EXERCISE » Retype the data below verbatim; pictures do not belong in the copy.

————————

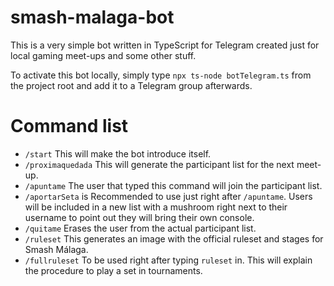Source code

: # smash-malaga-bot
This is a very simple bot written in TypeScript for Telegram created just for local gaming meet-ups and some other stuff.

To activate this bot locally, simply type `npx ts-node botTelegram.ts` from the project root and add it to a Telegram group afterwards.

# Command list

- `/start` This will make the bot introduce itself.
- `/proximaquedada` This will generate the participant list for the next meet-up.
- `/apuntame` The user that typed this command will join the participant list.
- `/aportarSeta` is Recommended to use just right after `/apuntame`. Users will be included in a new list with a mushroom right next to their username to point out they will bring their own console.
- `/quitame` Erases the user from the actual participant list.
- `/ruleset` This generates an image with the official ruleset and stages for Smash Málaga.
- `/fullruleset` To be used right after typing `ruleset` in. This will explain the procedure to play a set in tournaments.
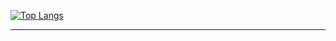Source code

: [![Top Langs](https://github-readme-stats.vercel.app/api/top-langs/?username=surendrabisht&layout=compact)](https://github.com/surendrabisht/)


---


[myProfile]: https://github.com/surendrabisht
[linkedin]: https://www.linkedin.com/in/surendrabisht023
[instagram]: https://www.instagram.com/bisht.surie
[hackerearth]: https://www.hackerearth.com/@surendra.bisht023
[leetcode]: https://leetcode.com/surendra_bisht/
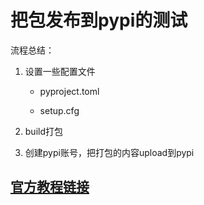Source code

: # 把包发布到pypi的测试

流程总结：

1.  设置一些配置文件

    -   pyproject.toml

    -   setup.cfg

2.  build打包

3.  创建pypi账号，把打包的内容upload到pypi

    

## [官方教程链接](https://packaging.python.org/en/latest/tutorials/packaging-projects/)

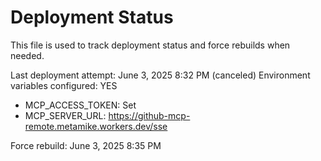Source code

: # Deployment Status

This file is used to track deployment status and force rebuilds when needed.

Last deployment attempt: June 3, 2025 8:32 PM (canceled)
Environment variables configured: YES
- MCP_ACCESS_TOKEN: Set
- MCP_SERVER_URL: https://github-mcp-remote.metamike.workers.dev/sse

Force rebuild: June 3, 2025 8:35 PM
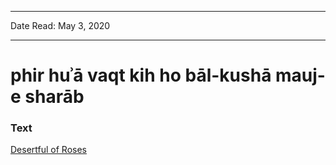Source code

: 
---

Date Read: May 3, 2020

---


# phir huʾā vaqt kih ho bāl-kushā mauj-e sharāb


### Text

[Desertful of Roses](http://www.columbia.edu/itc/mealac/pritchett/00ghalib/049/index_049.html)

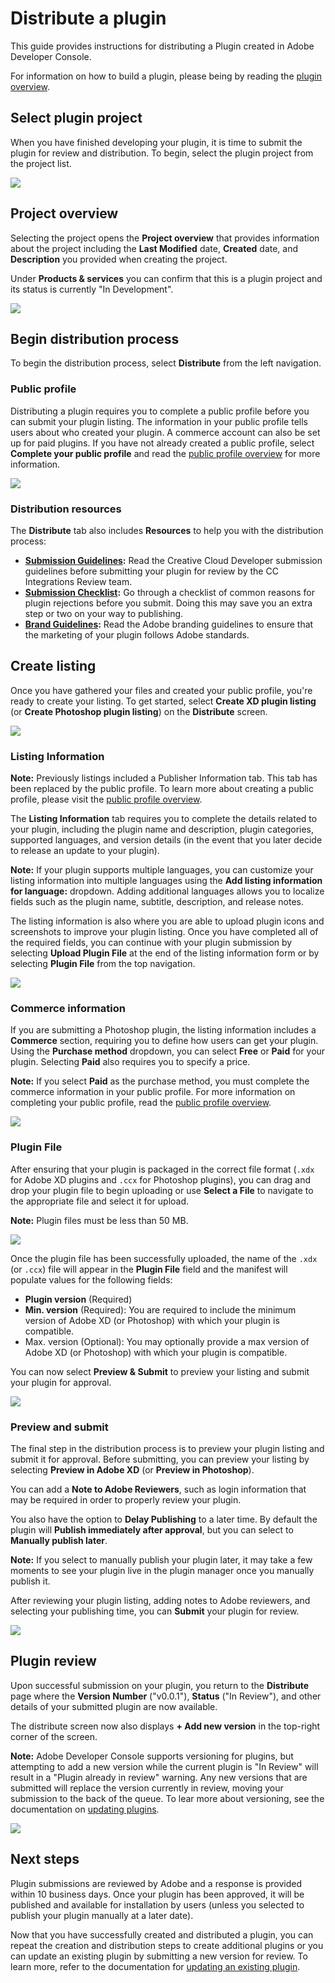 # Distribute a plugin

This guide provides instructions for distributing a Plugin created in Adobe Developer Console.

For information on how to build a plugin, please being by reading the [plugin overview](plugin-project.md).

## Select plugin project

When you have finished developing your plugin, it is time to submit the plugin for review and distribution. To begin, select the plugin project from the project list.

![](images/project-personal-listing.png)

## Project overview

Selecting the project opens the **Project overview** that provides information about the project including the **Last Modified** date, **Created** date, and **Description** you provided when creating the project.

Under **Products & services** you can confirm that this is a plugin project and its status is currently "In Development".

![](images/plugin-project-overview.png)

## Begin distribution process

To begin the distribution process, select **Distribute** from the left navigation.

### Public profile

Distributing a plugin requires you to complete a public profile before you can submit your plugin listing. The information in your public profile tells users about who created your plugin. A commerce account can also be set up for paid plugins. If you have not already created a public profile, select **Complete your public profile** and read the [public profile overview](public-profile.md) for more information.

![](images/plugin-distribute.png)

### Distribution resources

The **Distribute** tab also includes **Resources** to help you with the distribution process:

* **[Submission Guidelines](https://adobexdplatform.com/plugin-docs/distribution/how-to-submit-to-plugin-manager.html):** Read the Creative Cloud Developer submission guidelines before submitting your plugin for review by the CC Integrations Review team.
* **[Submission Checklist](https://adobexdplatform.com/plugin-docs/distribution/submission-checklist.html):** Go through a checklist of common reasons for plugin rejections before you submit. Doing this may save you an extra step or two on your way to publishing.
* **[Brand Guidelines](https://partners.adobe.com/content/dam/tep_assets/public/public_1/documents/Adobe-Creative-Cloud-Developer-Brand-Guide.pdf):** Read the Adobe branding guidelines to ensure that the marketing of your plugin follows Adobe standards.

## Create listing

Once you have gathered your files and created your public profile, you're ready to create your listing. To get started, select **Create XD plugin listing** (or **Create Photoshop plugin listing**) on the **Distribute** screen.

![](images/plugin-create-listing.png)

### Listing Information

**Note:** Previously listings included a Publisher Information tab. This tab has been replaced by the public profile. To learn more about creating a public profile, please visit the [public profile overview](public-profile.md).

The **Listing Information** tab requires you to complete the details related to your plugin, including the plugin name and description, plugin categories, supported languages, and version details (in the event that you later decide to release an update to your plugin).

**Note:** If your plugin supports multiple languages, you can customize your listing information into multiple languages using the **Add listing information for language:** dropdown. Adding additional languages allows you to localize fields such as the plugin name, subtitle, description, and release notes.

The listing information is also where you are able to upload plugin icons and screenshots to improve your plugin listing. Once you have completed all of the required fields, you can continue with your plugin submission by selecting **Upload Plugin File** at the end of the listing information form or by selecting **Plugin File** from the top navigation.

![](images/plugin-listing-information.png)

### Commerce information

If you are submitting a Photoshop plugin, the listing information includes a **Commerce** section, requiring you to define how users can get your plugin. Using the **Purchase method** dropdown, you can select **Free** or **Paid** for your plugin. Selecting **Paid** also requires you to specify a price.

**Note:** If you select **Paid** as the purchase method, you must complete the commerce information in your public profile. For more information on completing your public profile, read the [public profile overview](public-profile.md).

![](images/plugin-photoshop-purchase-method.png)

### Plugin File

After ensuring that your plugin is packaged in the correct file format (`.xdx` for Adobe XD plugins and `.ccx` for Photoshop plugins), you can drag and drop your plugin file to begin uploading or use **Select a File** to navigate to the appropriate file and select it for upload.

**Note:** Plugin files must be less than 50 MB.

![](images/plugin-distribute-file.png)

Once the plugin file has been successfully uploaded, the name of the `.xdx` (or `.ccx`) file will appear in the **Plugin File** field and the manifest will populate values for the following fields:

* **Plugin version** (Required)
* **Min. version** (Required): You are required to include the minimum version of Adobe XD (or Photoshop) with which your plugin is compatible.
* Max. version (Optional): You may optionally provide a max version of Adobe XD (or Photoshop) with which your plugin is compatible.

You can now select **Preview & Submit** to preview your listing and submit your plugin for approval.

![](images/plugin-distribute-complete.png)

### Preview and submit

The final step in the distribution process is to preview your plugin listing and submit it for approval. Before submitting, you can preview your listing by selecting **Preview in Adobe XD** (or **Preview in Photoshop**).

You can add a **Note to Adobe Reviewers**, such as login information that may be required in order to properly review your plugin.

You also have the option to **Delay Publishing** to a later time. By default the plugin will **Publish immediately after approval**, but you can select to **Manually publish later**.

**Note:** If you select to manually publish your plugin later, it may take a few moments to see your plugin live in the plugin manager once you manually publish it.

After reviewing your plugin listing, adding notes to Adobe reviewers, and selecting your publishing time, you can **Submit** your plugin for review.

![](images/plugin-preview-submit.png)

## Plugin review

Upon successful submission on your plugin, you return to the **Distribute** page where the **Version Number** ("v0.0.1"), **Status** ("In Review"), and other details of your submitted plugin are now available. 

The distribute screen now also displays **+ Add new version** in the top-right corner of the screen. 

**Note:** Adobe Developer Console supports versioning for plugins, but attempting to add a new version while the current plugin is "In Review" will result in a "Plugin already in review" warning. Any new versions that are submitted will replace the version currently in review, moving your submission to the back of the queue. To lear more about versioning, see the documentation on [updating plugins](plugin-update.md).

![](images/plugin-distribute-success.png)

## Next steps

Plugin submissions are reviewed by Adobe and a response is provided within 10 business days. Once your plugin has been approved, it will be published and available for installation by users (unless you selected to publish your plugin manually at a later date). 

Now that you have successfully created and distributed a plugin, you can repeat the creation and distribution steps to create additional plugins or you can update an existing plugin by submitting a new version for review. To learn more, refer to the documentation for [updating an existing plugin](plugin-update.md).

————————

SOLUTION TO THE EXERCISE »
Source code

: # smash-malaga-bot
This is a very simple bot written in TypeScript for Telegram created just for local gaming meet-ups and some other stuff.

To activate this bot locally, simply type `npx ts-node botTelegram.ts` from the project root and add it to a Telegram group afterwards.

# Command list

- `/start` This will make the bot introduce itself.
- `/proximaquedada` This will generate the participant list for the next meet-up.
- `/apuntame` The user that typed this command will join the participant list.
- `/aportarSeta` is Recommended to use just right after `/apuntame`. Users will be included in a new list with a mushroom right next to their username to point out they will bring their own console.
- `/quitame` Erases the user from the actual participant list.
- `/ruleset` This generates an image with the official ruleset and stages for Smash Málaga.
- `/fullruleset` To be used right after typing `ruleset` in. This will explain the procedure to play a set in tournaments.
Source code

: [![Top Langs](https://github-readme-stats.vercel.app/api/top-langs/?username=surendrabisht&layout=compact)](https://github.com/surendrabisht/)


---


[myProfile]: https://github.com/surendrabisht
[linkedin]: https://www.linkedin.com/in/surendrabisht023
[instagram]: https://www.instagram.com/bisht.surie
[hackerearth]: https://www.hackerearth.com/@surendra.bisht023
[leetcode]: https://leetcode.com/surendra_bisht/
Source code

: # 把包发布到pypi的测试

流程总结：

1.  设置一些配置文件

    -   pyproject.toml

    -   setup.cfg

2.  build打包

3.  创建pypi账号，把打包的内容upload到pypi

    

## [官方教程链接](https://packaging.python.org/en/latest/tutorials/packaging-projects/)

Source code

: # Deployment Status

This file is used to track deployment status and force rebuilds when needed.

Last deployment attempt: June 3, 2025 8:32 PM (canceled)
Environment variables configured: YES
- MCP_ACCESS_TOKEN: Set
- MCP_SERVER_URL: https://github-mcp-remote.metamike.workers.dev/sse

Force rebuild: June 3, 2025 8:35 PM
Source code

: 
---

Date Read: May 3, 2020

---


# phir huʾā vaqt kih ho bāl-kushā mauj-e sharāb


### Text

[Desertful of Roses](http://www.columbia.edu/itc/mealac/pritchett/00ghalib/049/index_049.html)

 # Distribute a plugin

This guide provides instructions for distributing a Plugin created in Adobe Developer Console.

For information on how to build a plugin, please being by reading the [plugin overview](plugin-project.md).

## Select plugin project

When you have finished developing your plugin, it is time to submit the plugin for review and distribution. To begin, select the plugin project from the project list.

![](images/project-personal-listing.png)

## Project overview

Selecting the project opens the **Project overview** that provides information about the project including the **Last Modified** date, **Created** date, and **Description** you provided when creating the project.

Under **Products & services** you can confirm that this is a plugin project and its status is currently "In Development".

![](images/plugin-project-overview.png)

## Begin distribution process

To begin the distribution process, select **Distribute** from the left navigation.

### Public profile

Distributing a plugin requires you to complete a public profile before you can submit your plugin listing. The information in your public profile tells users about who created your plugin. A commerce account can also be set up for paid plugins. If you have not already created a public profile, select **Complete your public profile** and read the [public profile overview](public-profile.md) for more information.

![](images/plugin-distribute.png)

### Distribution resources

The **Distribute** tab also includes **Resources** to help you with the distribution process:

* **[Submission Guidelines](https://adobexdplatform.com/plugin-docs/distribution/how-to-submit-to-plugin-manager.html):** Read the Creative Cloud Developer submission guidelines before submitting your plugin for review by the CC Integrations Review team.
* **[Submission Checklist](https://adobexdplatform.com/plugin-docs/distribution/submission-checklist.html):** Go through a checklist of common reasons for plugin rejections before you submit. Doing this may save you an extra step or two on your way to publishing.
* **[Brand Guidelines](https://partners.adobe.com/content/dam/tep_assets/public/public_1/documents/Adobe-Creative-Cloud-Developer-Brand-Guide.pdf):** Read the Adobe branding guidelines to ensure that the marketing of your plugin follows Adobe standards.

## Create listing

Once you have gathered your files and created your public profile, you're ready to create your listing. To get started, select **Create XD plugin listing** (or **Create Photoshop plugin listing**) on the **Distribute** screen.

![](images/plugin-create-listing.png)

### Listing Information

**Note:** Previously listings included a Publisher Information tab. This tab has been replaced by the public profile. To learn more about creating a public profile, please visit the [public profile overview](public-profile.md).

The **Listing Information** tab requires you to complete the details related to your plugin, including the plugin name and description, plugin categories, supported languages, and version details (in the event that you later decide to release an update to your plugin).

**Note:** If your plugin supports multiple languages, you can customize your listing information into multiple languages using the **Add listing information for language:** dropdown. Adding additional languages allows you to localize fields such as the plugin name, subtitle, description, and release notes.

The listing information is also where you are able to upload plugin icons and screenshots to improve your plugin listing. Once you have completed all of the required fields, you can continue with your plugin submission by selecting **Upload Plugin File** at the end of the listing information form or by selecting **Plugin File** from the top navigation.

![](images/plugin-listing-information.png)

### Commerce information

If you are submitting a Photoshop plugin, the listing information includes a **Commerce** section, requiring you to define how users can get your plugin. Using the **Purchase method** dropdown, you can select **Free** or **Paid** for your plugin. Selecting **Paid** also requires you to specify a price.

**Note:** If you select **Paid** as the purchase method, you must complete the commerce information in your public profile. For more information on completing your public profile, read the [public profile overview](public-profile.md).

![](images/plugin-photoshop-purchase-method.png)

### Plugin File

After ensuring that your plugin is packaged in the correct file format (`.xdx` for Adobe XD plugins and `.ccx` for Photoshop plugins), you can drag and drop your plugin file to begin uploading or use **Select a File** to navigate to the appropriate file and select it for upload.

**Note:** Plugin files must be less than 50 MB.

![](images/plugin-distribute-file.png)

Once the plugin file has been successfully uploaded, the name of the `.xdx` (or `.ccx`) file will appear in the **Plugin File** field and the manifest will populate values for the following fields:

* **Plugin version** (Required)
* **Min. version** (Required): You are required to include the minimum version of Adobe XD (or Photoshop) with which your plugin is compatible.
* Max. version (Optional): You may optionally provide a max version of Adobe XD (or Photoshop) with which your plugin is compatible.

You can now select **Preview & Submit** to preview your listing and submit your plugin for approval.

![](images/plugin-distribute-complete.png)

### Preview and submit

The final step in the distribution process is to preview your plugin listing and submit it for approval. Before submitting, you can preview your listing by selecting **Preview in Adobe XD** (or **Preview in Photoshop**).

You can add a **Note to Adobe Reviewers**, such as login information that may be required in order to properly review your plugin.

You also have the option to **Delay Publishing** to a later time. By default the plugin will **Publish immediately after approval**, but you can select to **Manually publish later**.

**Note:** If you select to manually publish your plugin later, it may take a few moments to see your plugin live in the plugin manager once you manually publish it.

After reviewing your plugin listing, adding notes to Adobe reviewers, and selecting your publishing time, you can **Submit** your plugin for review.

![](images/plugin-preview-submit.png)

## Plugin review

Upon successful submission on your plugin, you return to the **Distribute** page where the **Version Number** ("v0.0.1"), **Status** ("In Review"), and other details of your submitted plugin are now available. 

The distribute screen now also displays **+ Add new version** in the top-right corner of the screen. 

**Note:** Adobe Developer Console supports versioning for plugins, but attempting to add a new version while the current plugin is "In Review" will result in a "Plugin already in review" warning. Any new versions that are submitted will replace the version currently in review, moving your submission to the back of the queue. To lear more about versioning, see the documentation on [updating plugins](plugin-update.md).

![](images/plugin-distribute-success.png)

## Next steps

Plugin submissions are reviewed by Adobe and a response is provided within 10 business days. Once your plugin has been approved, it will be published and available for installation by users (unless you selected to publish your plugin manually at a later date). 

Now that you have successfully created and distributed a plugin, you can repeat the creation and distribution steps to create additional plugins or you can update an existing plugin by submitting a new version for review. To learn more, refer to the documentation for [updating an existing plugin](plugin-update.md).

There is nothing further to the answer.